Raymond Haney testified that he was 15 years old at the time of the accident, and did not have a driver’s license.

After the plaintiff had rested, the court stated that the plaintiff had not produced evidence to show what caused Haney to lose control of his car, and the plaintiff asked leave of court to withdraw her rest as to the defendant Brick Company, and to call Raymond Haney to the witness-stand to testify to the condition of the street over which he traveled just before the accident. This the court refused to do. An affidavit of Raymond Haney, in support of a motion for new trial, was introduced and made a part of the record, and is found in the bill of exceptions. He stated that, as he came over the top of the hill, at about 25 miles an hour, he noticed the street car was approximately half way down the hill, and he came to a thin layer of mud. When nearing the intersection at the bottom of the hill, the street car seemed as if it were going to continue across, but the motorman suddenly applied the brakes and stopped the car. He applied his brakes and turned the wheels, but the automobile continued to skid towards the curb, and hit the curb, jerked the wheel out of his hands, and skidded back towards the street car. He tried to turn the wheel, to avoid colliding with the street car, 'but- the automobile continued to skid into and hit the street ear. The thin layer of mud was practically continuous on the east side of Thirteenth street. The speed of his car was approximately 20 miles an hour at the time he collided with the street car. The windshield wiper was working all right, and there was mist at the time.

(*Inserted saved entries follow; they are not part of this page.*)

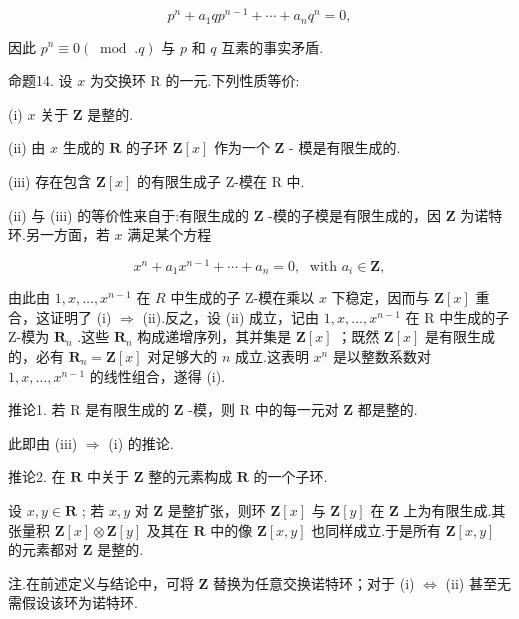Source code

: \documentclass[10pt]{article}
\begin{document}
\[
{p}^{n} + {a}_{1}q{p}^{n - 1} + \cdots  + {a}_{n}{q}^{n} = 0,
\]

因此 \({p}^{n} \equiv  0\left( {{\;\operatorname{mod}\;.}q}\right)\) 与 \(p\) 和 \(q\) 互素的事实矛盾.

命题14. 设 \(x\) 为交换环 R 的一元.下列性质等价:

(i) \(x\) 关于 \(\mathbf{Z}\) 是整的.

(ii) 由 \(x\) 生成的 \(\mathbf{R}\) 的子环 \(\mathbf{Z}\left\lbrack  x\right\rbrack\) 作为一个 \(\mathbf{Z}\) - 模是有限生成的.

(iii) 存在包含 \(\mathbf{Z}\left\lbrack  x\right\rbrack\) 的有限生成子 Z-模在 \(\mathrm{R}\) 中.

(ii) 与 (iii) 的等价性来自于:有限生成的 \(\mathbf{Z}\) -模的子模是有限生成的，因 \(\mathbf{Z}\) 为诺特环.另一方面，若 \(x\) 满足某个方程

\[
{x}^{n} + {a}_{1}{x}^{n - 1} + \cdots  + {a}_{n} = 0,\;\text{ with }{a}_{i} \in  \mathbf{Z},
\]

由此由 \(1,x,\ldots ,{x}^{n - 1}\) 在 \(R\) 中生成的子 Z-模在乘以 \(x\) 下稳定，因而与 \(\mathbf{Z}\left\lbrack  x\right\rbrack\) 重合，这证明了 (i) \(\Rightarrow\) (ii).反之，设 (ii) 成立，记由 \(1,x,\ldots ,{x}^{n - 1}\) 在 R 中生成的子 Z-模为 \({\mathbf{R}}_{n}\) .这些 \({\mathbf{R}}_{n}\) 构成递增序列，其并集是 \(\mathbf{Z}\left\lbrack  x\right\rbrack\) ；既然 \(\mathbf{Z}\left\lbrack  x\right\rbrack\) 是有限生成的，必有 \({\mathbf{R}}_{n} = \mathbf{Z}\left\lbrack  x\right\rbrack\) 对足够大的 \(n\) 成立.这表明 \({x}^{n}\) 是以整数系数对 \(1,x,\ldots ,{x}^{n - 1}\) 的线性组合，遂得 (i).

推论1. 若 \(\mathrm{R}\) 是有限生成的 \(\mathbf{Z}\) -模，则 \(\mathrm{R}\) 中的每一元对 \(\mathbf{Z}\) 都是整的.

此即由 (iii) \(\Rightarrow\) (i) 的推论.

推论2. 在 \(\mathbf{R}\) 中关于 \(\mathbf{Z}\) 整的元素构成 \(\mathbf{R}\) 的一个子环.

设 \(x,y \in  \mathbf{R}\) ; 若 \(x,y\) 对 \(\mathbf{Z}\) 是整扩张，则环 \(\mathbf{Z}\left\lbrack  x\right\rbrack\) 与 \(\mathbf{Z}\left\lbrack  y\right\rbrack\) 在 \(\mathbf{Z}\) 上为有限生成.其张量积 \(\mathbf{Z}\left\lbrack  x\right\rbrack   \otimes  \mathbf{Z}\left\lbrack  y\right\rbrack\) 及其在 \(\mathbf{R}\) 中的像 \(\mathbf{Z}\left\lbrack  {x,y}\right\rbrack\) 也同样成立.于是所有 \(\mathbf{Z}\left\lbrack  {x,y}\right\rbrack\) 的元素都对 \(\mathbf{Z}\) 是整的.

注.在前述定义与结论中，可将 \(\mathbf{Z}\) 替换为任意交换诺特环；对于 (i) \(\Leftrightarrow\) (ii) 甚至无需假设该环为诺特环.
\end{document}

C. E. Wright, sales supervisor of the Hoover Company, Mrs. Charlotte LaTowsky, and John M. Roubal, auditor of the Woodmen of the World, who live in the immediate vicinity, had great difficulty in driving their automobiles, near the time and place of the accident, over the muddy, slippery, and greasy road, caused by this clay spilling off from the trucks of the Brick Company.

It was not necessary that the plaintiff prove that the negligence of the Brick Company was the sole 'proximate cause of plaintiff’s injury. We hold that, if separate, independent acts of negligence combine to produce a single injury, each is responsible for the entire result, even though the negligent act of any one of the defendants alone might not have caused the injury. O’Neill v. Rovatsos, 114 Neb. 142; Schweppe v. Uhl, 97 Neb. 328; Robertson v. Chicago, B. & Q. R. Co., 108 Neb. 569; Olson v. Hansen, 122 Neb. 492; Koehn v. City of Hastings, 114 Neb. 106.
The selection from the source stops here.